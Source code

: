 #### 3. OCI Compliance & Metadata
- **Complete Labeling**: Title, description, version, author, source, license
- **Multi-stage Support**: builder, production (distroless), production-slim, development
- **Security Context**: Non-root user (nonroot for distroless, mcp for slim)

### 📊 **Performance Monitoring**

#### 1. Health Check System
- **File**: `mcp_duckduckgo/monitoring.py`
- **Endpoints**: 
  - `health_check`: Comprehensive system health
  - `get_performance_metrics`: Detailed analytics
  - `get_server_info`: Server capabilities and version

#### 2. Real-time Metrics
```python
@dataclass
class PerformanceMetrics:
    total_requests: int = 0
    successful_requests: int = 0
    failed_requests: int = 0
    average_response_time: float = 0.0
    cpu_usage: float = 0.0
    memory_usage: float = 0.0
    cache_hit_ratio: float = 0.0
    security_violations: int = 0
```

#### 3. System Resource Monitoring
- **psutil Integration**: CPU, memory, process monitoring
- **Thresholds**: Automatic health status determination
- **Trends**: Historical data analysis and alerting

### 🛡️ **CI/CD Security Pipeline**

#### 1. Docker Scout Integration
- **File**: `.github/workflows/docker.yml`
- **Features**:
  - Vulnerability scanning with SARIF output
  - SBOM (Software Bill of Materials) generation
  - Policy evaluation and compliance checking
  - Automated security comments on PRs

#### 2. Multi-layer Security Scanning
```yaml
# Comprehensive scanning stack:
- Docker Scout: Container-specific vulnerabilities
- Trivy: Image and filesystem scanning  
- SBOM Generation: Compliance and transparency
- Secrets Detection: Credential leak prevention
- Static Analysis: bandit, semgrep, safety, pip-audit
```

What to produce: Within the listing above, extract exactly the lines from the line with "- **Thresholds**: Automatic" to the line with "- SBOM (Software", the two named lines included, and no others.

Exercise output:
- **Thresholds**: Automatic health status determination
- **Trends**: Historical data analysis and alerting

### 🛡️ **CI/CD Security Pipeline**

#### 1. Docker Scout Integration
- **File**: `.github/workflows/docker.yml`
- **Features**:
  - Vulnerability scanning with SARIF output
  - SBOM (Software Bill of Materials) generation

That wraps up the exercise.